This past week, on the recommendation of a friend, I embarked on the journey of building Linux From Scratch. LFS (as I’ll affectionately refer to it) is a book that walks a user through the process of compiling an entire base Linux system by hand. I’d like to share my experience with my first time going through this with LFS 7.6.

Why?

This is an excellent question, especially since there are distributions that offer nearly all the same benefits of LFS but in much more convenient packages.

The back story is that recently I’ve been a bit more curious what’s going on under the hood of my computer. One afternoon I went through the process of installing and configuring Arch Linux via it’s beginners guide, a process I found educational. Later that evening when hanging out with my friend Erik Jensen, I related my experience installing Arch and asked his advice getting started with Gentoo. After Arch, I figured Gentoo would be the next step in learning about Linux.

Instead of pointing me toward a specific guide or wiki, Erik immediately recommended that I instead go through Linux From Scratch. To paraphrase his explanation:

You should really do Linux From Scratch before you get started with Gentoo. Gentoo is complicated and can be frustrating. But if you do Linux From Scratch, you’ll learn a lot more about how Linux works and gain a greater appreciation for the automation and convenience that Gentoo does provide.

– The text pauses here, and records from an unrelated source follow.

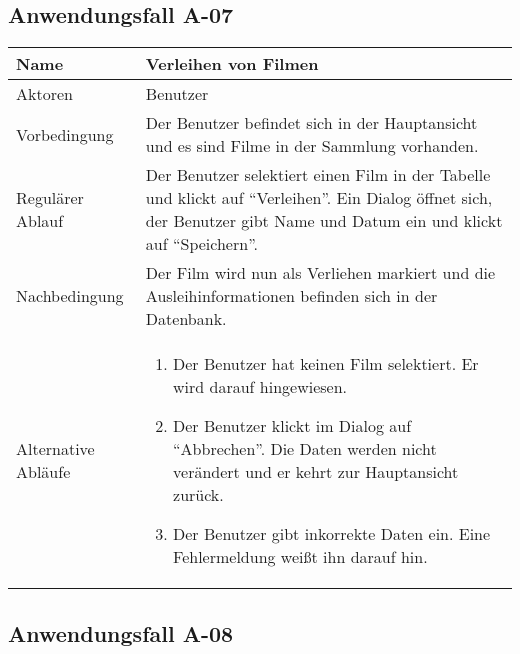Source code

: \documentclass[oneside,german,oneside]{scrbook}
\begin{document}
    \subsection{Anwendungsfall A-07}\label{uc:07}

      \begin{tabular}{|b|p{10cm}|}
        \hline
        Name & Verleihen von Filmen \\
        \hline
        Aktoren & Benutzer \\
        \hline
        \hline
        Vorbedingung & Der Benutzer befindet sich in der Hauptansicht und es
        sind Filme in der Sammlung vorhanden.\\
        \hline
        Regul\"arer Ablauf & Der Benutzer selektiert einen Film in der Tabelle
        und klickt auf ``Verleihen''. Ein Dialog \"offnet sich, der Benutzer gibt
        Name und Datum ein und klickt auf ``Speichern''.\\
        \hline
        Nachbedingung & Der Film wird nun als Verliehen markiert und die
        Ausleihinformationen befinden sich in der Datenbank.\\
        \hline
        Alternative Abl\"aufe &
        \begin{enumerate}
          \item Der Benutzer hat keinen Film selektiert. Er wird darauf hingewiesen.
          \item Der Benutzer klickt im Dialog auf ``Abbrechen''. Die Daten
          werden nicht ver\"andert und er kehrt zur Hauptansicht zur\"uck.
          \item Der Benutzer gibt inkorrekte Daten ein. Eine Fehlermeldung
          wei{\ss}t ihn darauf hin.
        \end{enumerate}\\
        \hline
      \end{tabular}

    \subsection{Anwendungsfall A-08}\label{uc:08}
\end{document}
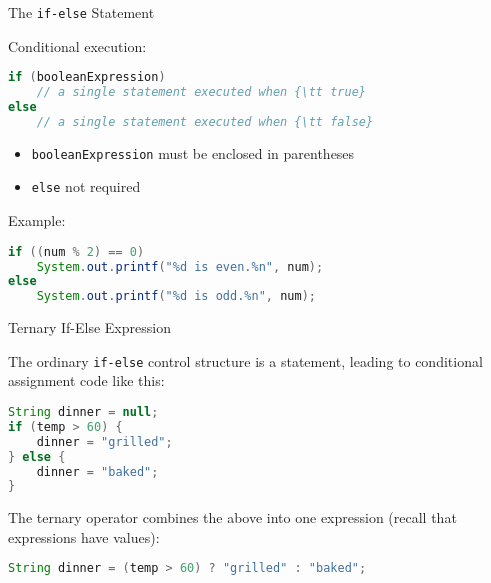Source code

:\documentclass{beamer}
\begin{document}
\begin{frame}[fragile]{The {\tt if-else} Statement}


Conditional execution:
\begin{lstlisting}[language=Java]
if (booleanExpression)
    // a single statement executed when {\tt true}
else
    // a single statement executed when {\tt false}
\end{lstlisting}
\vspace{-.1in}
\begin{itemize}
\item {\tt booleanExpression} must be enclosed in parentheses
\item {\tt else} not required
\end{itemize}
\vspace{-.1in}
Example:
\begin{lstlisting}[language=Java]
if ((num % 2) == 0)
    System.out.printf("%d is even.%n", num);
else
    System.out.printf("%d is odd.%n", num);
\end{lstlisting}

\end{frame}

\begin{frame}[fragile]{Ternary If-Else Expression}


The ordinary {\tt if-else} control structure is a statement, leading
to conditional assignment code like this: 
\begin{lstlisting}[language=Java]
String dinner = null;
if (temp > 60) {
    dinner = "grilled";
} else {
    dinner = "baked";
}
\end{lstlisting}

The ternary operator combines the above into one expression (recall
that expressions have values):

\begin{lstlisting}[language=Java]
String dinner = (temp > 60) ? "grilled" : "baked";
\end{lstlisting}

\end{frame}
\end{document}
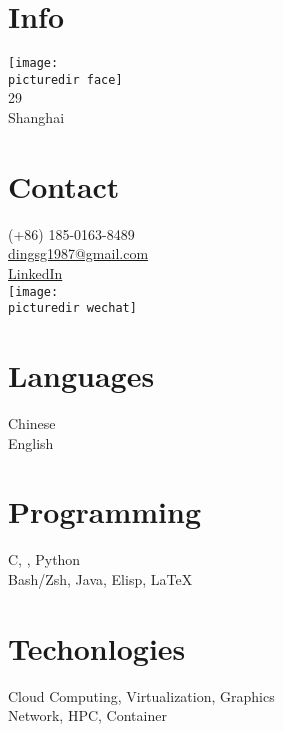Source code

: \par\medskip
\section{Info}
\texttt{[image: \\picturedir face]}\\
29~\faMars\\
Shanghai~\faLocationArrow\\
\section{Contact}
(+86) 185-0163-8489~\faPhoneSquare\\
\href{mailto:dingsg1987@gmail.com}{dingsg1987@gmail.com}~\faEnvelopeSquare\\
\href{https://cn.linkedin.com/in/shengge-ding-9a844b36}{LinkedIn}~\faLinkedinSquare\\
\texttt{[image: \\picturedir wechat]}\\
\section{Languages}
Chinese~\faStar\\
English~\faStarHalfO\\
\section{Programming}
C, \CPP, Python~\faStar\\
Bash/Zsh, Java, Elisp, \LaTeX{}~\faStarHalfO\\
\section{Techonlogies}
Cloud Computing, Virtualization, Graphics~\faStar\\
Network, HPC, Container~\faStarHalfO\\
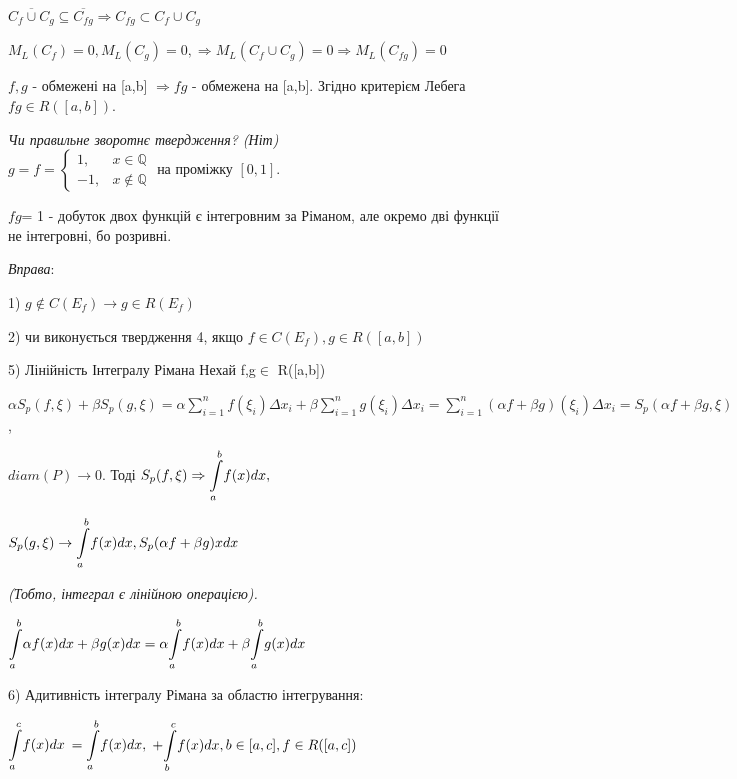 \documentclass[12pt]{report}
\begin{document}
			\vspace{2mm}
			$ \overline{C_f \cup C_g }   \subseteq  \overline{C_{fg}} \Rightarrow C_{fg} \subset
			C_f \cup C_g $
			
		  $	M_L(C_f) = 0, M_L(C_g)= 0, \Rightarrow M_L(C_f \cup C_g) = 0  \Rightarrow M_L(C_{fg}) = 0$ 
		  
		$  f,g $ - обмежені на [a,b]  $\Rightarrow  fg $ - обмежена на  [a,b]. Згідно критерієм Лебега $fg \in R([a, b])$. 
		
			\vspace{2mm}
	\textit{Чи правильне зворотнє твердження? (Ніт)}\\
	
 $g = f = \begin{cases} 1,& x \in \mathbb{Q}\\ -1, & x \notin \mathbb{Q} \end{cases}$ на проміжку $[0,1]$.
 
$fg $= 1 - добуток двох функцій є інтегровним за Ріманом, але окремо дві функції не інтегровні, бо розривні.

\textit{Вправа}:

1) $ g\notin C(E_f) \rightarrow g \in R(E_f)$

2) чи виконується твердження 4, якщо $f \in C(E_f), g \in R([a,b])$
	
\vspace{2mm}
5) Лінійність Інтегралу Рімана 
Нехай f,g$ \in$ R([a,b])

$\alpha S_p(f, \xi) + \beta S_p (g, \xi) = \alpha \sum\limits_{i=1}^{n}f(\xi_i)\Delta x_i + \beta \sum\limits_{i=1}^{n} g(\xi_i)\Delta x_i = \sum\limits_{i=1}^{n} (\alpha f +\beta g)(\xi_i)\Delta x_i = 
S_p(\alpha f+\beta g, \xi)$, 

$diam(P) \rightarrow 0. $ Тоді $S_p(f,\xi) \Rightarrow \mathlarger\int\limits_ a^b f(x)dx,$

$S_p(g, \xi) \rightarrow  \mathlarger\int\limits_ a^b f(x)dx,  S_p (\alpha f + \beta g )x dx$

\textit{(Тобто, інтеграл є лінійною операцією).}

$\mathlarger\int\limits_ a^b \alpha f(x)dx + \beta g(x)dx  = \alpha\mathlarger\int\limits_a^bf(x)dx +  \beta\mathlarger\int\limits_a^bg(x)dx   $

6) Адитивність інтегралу Рімана за областю інтегрування:

$ \mathlarger\int\limits_a^c f(x)dx  $
$= \mathlarger\int\limits_a^b f(x)dx,  $
$+ \mathlarger\int\limits_b^c f(x)dx,        b \in [a, c], f \in R ([a,c])$ 
\end{document}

Wise words Erik! After going through LFS, I’m so glad it was recommended to me; so many questions about OSS, the Linux kernel, and operating systems in general, have been answered by this process.

Now, Beyond Linux From Scratch here I come!

Notes

These are notes on the Linux From Scratch process, intended to help out those who may also want to go through the process.

Advice

Take it one step at a time

If you where to print out the entire LFS book, it would be 354 pages long (from the PDF version). It’s a daunting process, and it can seem unendingly long. Fear not! LFS is broken down into small, easy to tackle tasks with explanations that will ease you through every step of the way. This isn’t to say it won’t take a long time; it took me approximately 5 days to get to a point where I could boot into my LFS system, and that’s spending several hours per day tiptoeing through the process. But if you follow each step, you’ll move through it faster than you thought!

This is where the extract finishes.